I was fortunate enough to find myself favored with a preview copy of this self-titled album, and it quickly worked itself into the regular play rotation for the four-year-old geekling and me. There’s a depth to the musicality of the project that’s not easily described, but those familiar with Robert Schneider’s previous work will be delighted to hear that his exemplary level of artistry translates perfectly to the kiddie set. From the panning metronome and sugary harmonies of "I
am a Clock" to the Chuck Berry-esque guitar work on tracks like "Hey
Little Puppy," the album, even on its earliest cuts, comes across as an genuine attempt to take Apples-style songwriting into child-friendly territory. There’s an obvious lack of some of that New Magnetic Wonder
guitar punch, but "Fee Fi Fo, Fee Fi Fum" could probably follow up a song like "Hello Lola" without losing any of the latter’s surrealistic inertia.
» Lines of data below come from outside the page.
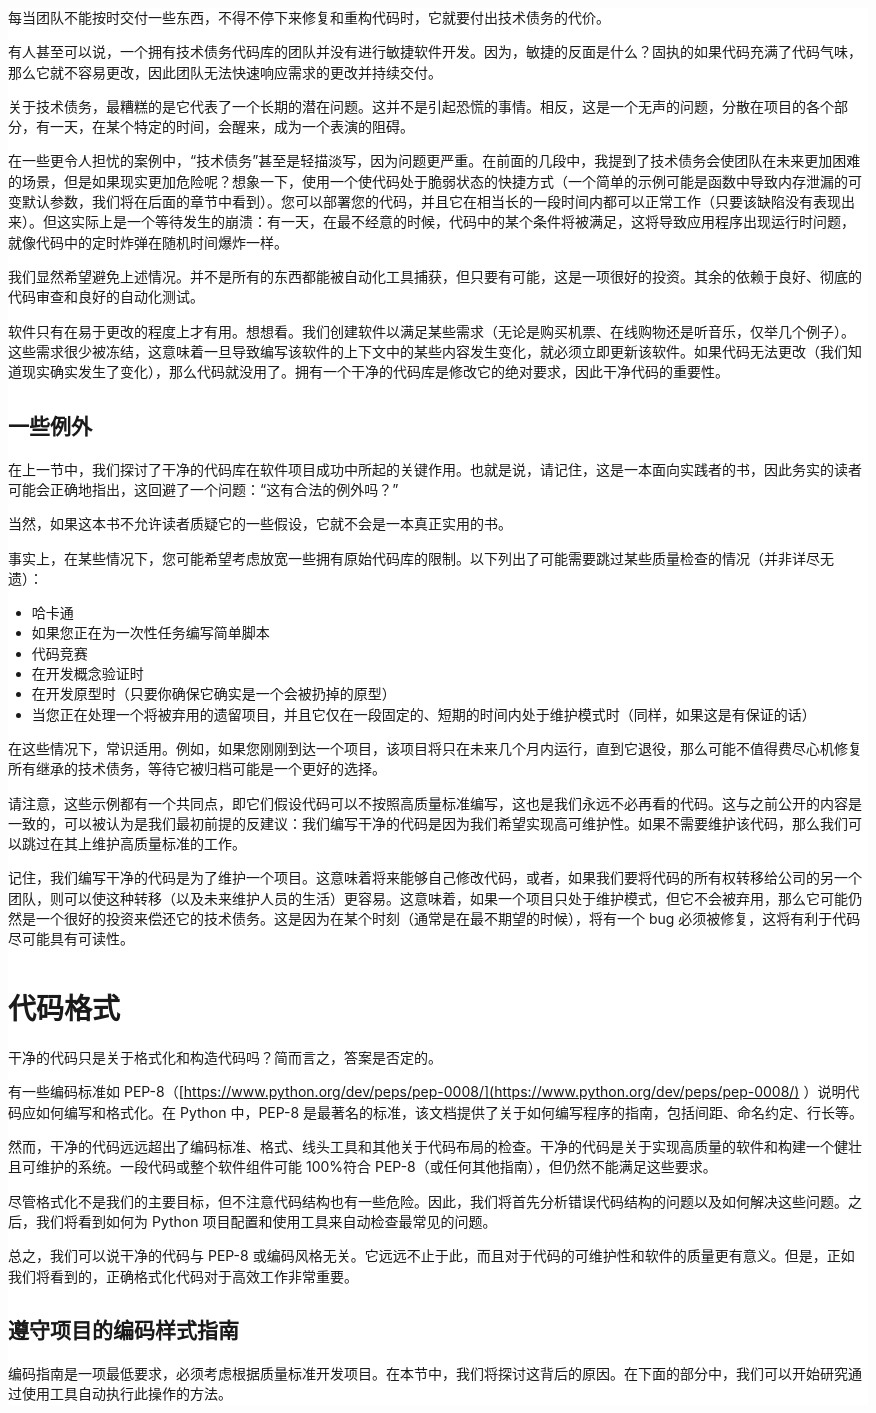 每当团队不能按时交付一些东西，不得不停下来修复和重构代码时，它就要付出技术债务的代价。

有人甚至可以说，一个拥有技术债务代码库的团队并没有进行敏捷软件开发。因为，敏捷的反面是什么？固执的如果代码充满了代码气味，那么它就不容易更改，因此团队无法快速响应需求的更改并持续交付。

关于技术债务，最糟糕的是它代表了一个长期的潜在问题。这并不是引起恐慌的事情。相反，这是一个无声的问题，分散在项目的各个部分，有一天，在某个特定的时间，会醒来，成为一个表演的阻碍。

在一些更令人担忧的案例中，“技术债务”甚至是轻描淡写，因为问题更严重。在前面的几段中，我提到了技术债务会使团队在未来更加困难的场景，但是如果现实更加危险呢？想象一下，使用一个使代码处于脆弱状态的快捷方式（一个简单的示例可能是函数中导致内存泄漏的可变默认参数，我们将在后面的章节中看到）。您可以部署您的代码，并且它在相当长的一段时间内都可以正常工作（只要该缺陷没有表现出来）。但这实际上是一个等待发生的崩溃：有一天，在最不经意的时候，代码中的某个条件将被满足，这将导致应用程序出现运行时问题，就像代码中的定时炸弹在随机时间爆炸一样。

我们显然希望避免上述情况。并不是所有的东西都能被自动化工具捕获，但只要有可能，这是一项很好的投资。其余的依赖于良好、彻底的代码审查和良好的自动化测试。

软件只有在易于更改的程度上才有用。想想看。我们创建软件以满足某些需求（无论是购买机票、在线购物还是听音乐，仅举几个例子）。这些需求很少被冻结，这意味着一旦导致编写该软件的上下文中的某些内容发生变化，就必须立即更新该软件。如果代码无法更改（我们知道现实确实发生了变化），那么代码就没用了。拥有一个干净的代码库是修改它的绝对要求，因此干净代码的重要性。

## 一些例外

在上一节中，我们探讨了干净的代码库在软件项目成功中所起的关键作用。也就是说，请记住，这是一本面向实践者的书，因此务实的读者可能会正确地指出，这回避了一个问题：“这有合法的例外吗？”

当然，如果这本书不允许读者质疑它的一些假设，它就不会是一本真正实用的书。

事实上，在某些情况下，您可能希望考虑放宽一些拥有原始代码库的限制。以下列出了可能需要跳过某些质量检查的情况（并非详尽无遗）：

*   哈卡通
*   如果您正在为一次性任务编写简单脚本
*   代码竞赛
*   在开发概念验证时
*   在开发原型时（只要你确保它确实是一个会被扔掉的原型）
*   当您正在处理一个将被弃用的遗留项目，并且它仅在一段固定的、短期的时间内处于维护模式时（同样，如果这是有保证的话）

在这些情况下，常识适用。例如，如果您刚刚到达一个项目，该项目将只在未来几个月内运行，直到它退役，那么可能不值得费尽心机修复所有继承的技术债务，等待它被归档可能是一个更好的选择。

请注意，这些示例都有一个共同点，即它们假设代码可以不按照高质量标准编写，这也是我们永远不必再看的代码。这与之前公开的内容是一致的，可以被认为是我们最初前提的反建议：我们编写干净的代码是因为我们希望实现高可维护性。如果不需要维护该代码，那么我们可以跳过在其上维护高质量标准的工作。

记住，我们编写干净的代码是为了维护一个项目。这意味着将来能够自己修改代码，或者，如果我们要将代码的所有权转移给公司的另一个团队，则可以使这种转移（以及未来维护人员的生活）更容易。这意味着，如果一个项目只处于维护模式，但它不会被弃用，那么它可能仍然是一个很好的投资来偿还它的技术债务。这是因为在某个时刻（通常是在最不期望的时候），将有一个 bug 必须被修复，这将有利于代码尽可能具有可读性。

# 代码格式

干净的代码只是关于格式化和构造代码吗？简而言之，答案是否定的。

有一些编码标准如 PEP-8（[https://www.python.org/dev/peps/pep-0008/](https://www.python.org/dev/peps/pep-0008/) ）说明代码应如何编写和格式化。在 Python 中，PEP-8 是最著名的标准，该文档提供了关于如何编写程序的指南，包括间距、命名约定、行长等。

然而，干净的代码远远超出了编码标准、格式、线头工具和其他关于代码布局的检查。干净的代码是关于实现高质量的软件和构建一个健壮且可维护的系统。一段代码或整个软件组件可能 100%符合 PEP-8（或任何其他指南），但仍然不能满足这些要求。

尽管格式化不是我们的主要目标，但不注意代码结构也有一些危险。因此，我们将首先分析错误代码结构的问题以及如何解决这些问题。之后，我们将看到如何为 Python 项目配置和使用工具来自动检查最常见的问题。

总之，我们可以说干净的代码与 PEP-8 或编码风格无关。它远远不止于此，而且对于代码的可维护性和软件的质量更有意义。但是，正如我们将看到的，正确格式化代码对于高效工作非常重要。

## 遵守项目的编码样式指南

编码指南是一项最低要求，必须考虑根据质量标准开发项目。在本节中，我们将探讨这背后的原因。在下面的部分中，我们可以开始研究通过使用工具自动执行此操作的方法。
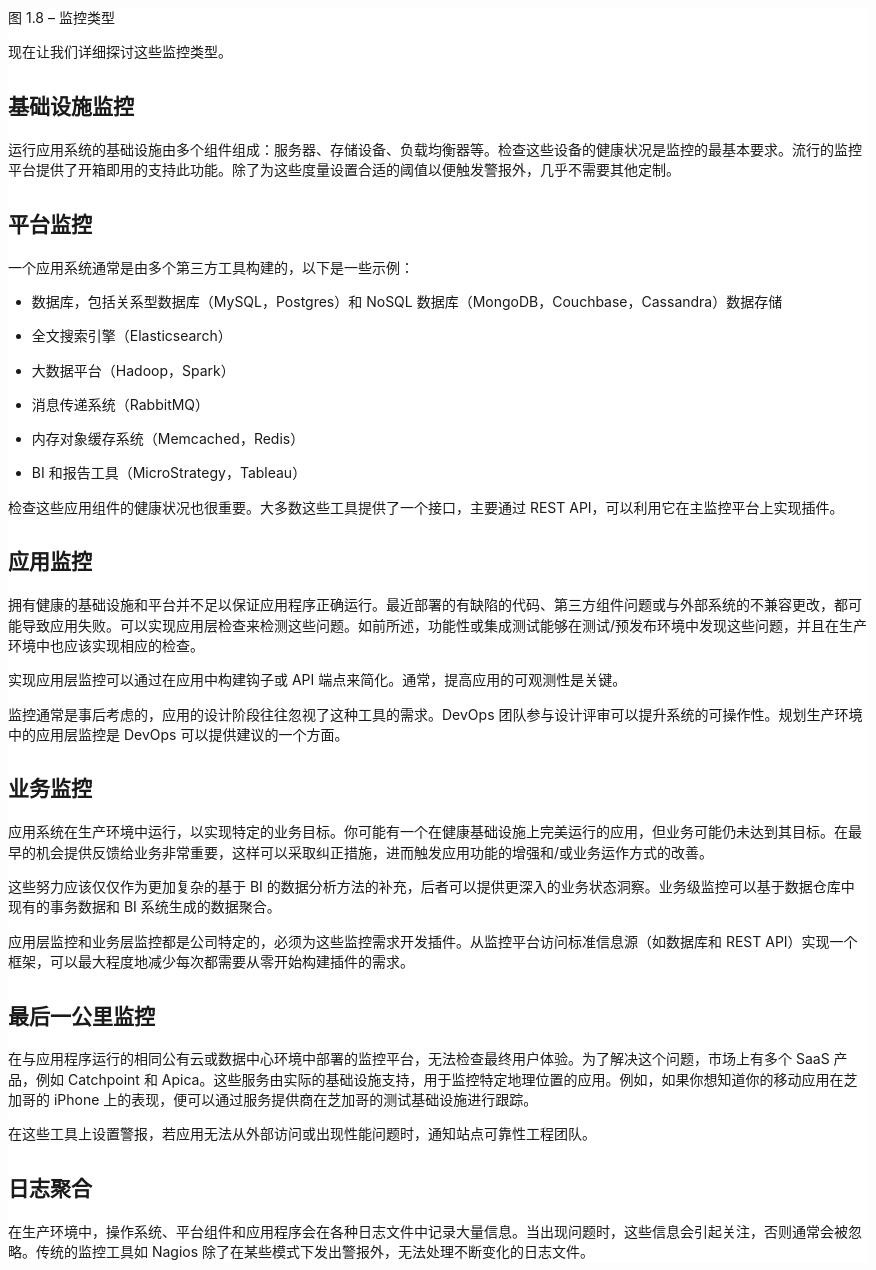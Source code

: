 图 1.8 – 监控类型

现在让我们详细探讨这些监控类型。

## 基础设施监控

运行应用系统的基础设施由多个组件组成：服务器、存储设备、负载均衡器等。检查这些设备的健康状况是监控的最基本要求。流行的监控平台提供了开箱即用的支持此功能。除了为这些度量设置合适的阈值以便触发警报外，几乎不需要其他定制。

## 平台监控

一个应用系统通常是由多个第三方工具构建的，以下是一些示例：

+   数据库，包括关系型数据库（MySQL，Postgres）和 NoSQL 数据库（MongoDB，Couchbase，Cassandra）数据存储

+   全文搜索引擎（Elasticsearch）

+   大数据平台（Hadoop，Spark）

+   消息传递系统（RabbitMQ）

+   内存对象缓存系统（Memcached，Redis）

+   BI 和报告工具（MicroStrategy，Tableau）

检查这些应用组件的健康状况也很重要。大多数这些工具提供了一个接口，主要通过 REST API，可以利用它在主监控平台上实现插件。

## 应用监控

拥有健康的基础设施和平台并不足以保证应用程序正确运行。最近部署的有缺陷的代码、第三方组件问题或与外部系统的不兼容更改，都可能导致应用失败。可以实现应用层检查来检测这些问题。如前所述，功能性或集成测试能够在测试/预发布环境中发现这些问题，并且在生产环境中也应该实现相应的检查。

实现应用层监控可以通过在应用中构建钩子或 API 端点来简化。通常，提高应用的可观测性是关键。

监控通常是事后考虑的，应用的设计阶段往往忽视了这种工具的需求。DevOps 团队参与设计评审可以提升系统的可操作性。规划生产环境中的应用层监控是 DevOps 可以提供建议的一个方面。

## 业务监控

应用系统在生产环境中运行，以实现特定的业务目标。你可能有一个在健康基础设施上完美运行的应用，但业务可能仍未达到其目标。在最早的机会提供反馈给业务非常重要，这样可以采取纠正措施，进而触发应用功能的增强和/或业务运作方式的改善。

这些努力应该仅仅作为更加复杂的基于 BI 的数据分析方法的补充，后者可以提供更深入的业务状态洞察。业务级监控可以基于数据仓库中现有的事务数据和 BI 系统生成的数据聚合。

应用层监控和业务层监控都是公司特定的，必须为这些监控需求开发插件。从监控平台访问标准信息源（如数据库和 REST API）实现一个框架，可以最大程度地减少每次都需要从零开始构建插件的需求。

## 最后一公里监控

在与应用程序运行的相同公有云或数据中心环境中部署的监控平台，无法检查最终用户体验。为了解决这个问题，市场上有多个 SaaS 产品，例如 Catchpoint 和 Apica。这些服务由实际的基础设施支持，用于监控特定地理位置的应用。例如，如果你想知道你的移动应用在芝加哥的 iPhone 上的表现，便可以通过服务提供商在芝加哥的测试基础设施进行跟踪。

在这些工具上设置警报，若应用无法从外部访问或出现性能问题时，通知站点可靠性工程团队。

## 日志聚合

在生产环境中，操作系统、平台组件和应用程序会在各种日志文件中记录大量信息。当出现问题时，这些信息会引起关注，否则通常会被忽略。传统的监控工具如 Nagios 除了在某些模式下发出警报外，无法处理不断变化的日志文件。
If I am any indicator, the beginning of the album will likely find the listener actively trying to connect Robbert’s work to that of the real Robert, but it really hits its stride in the middle third.
"Gravity" is the kind of song that’ll make They Might Be Giants fans swoon, and while "Little Duck" and "Boom Boom" lack a bit of the sing-along swagger of their fellows, follow-up "The Mighty Mighty
Elephant" brings it back in spades.
Robbert Bobbert & the Bubble Machine winds down with a trio of its best efforts, the trippy "Laughing," the chirpy and oddly poignant "I
Love the Animals" and lullaby "The Tiny Sheep," but the album’s true standout is easily its second track, "We R Super Heroes." It’s a song that would sound equally at home pumping through your mini van’s speakers on a road trip to grandma’s or featured on any of your better, more progressive pop-rock radio stations.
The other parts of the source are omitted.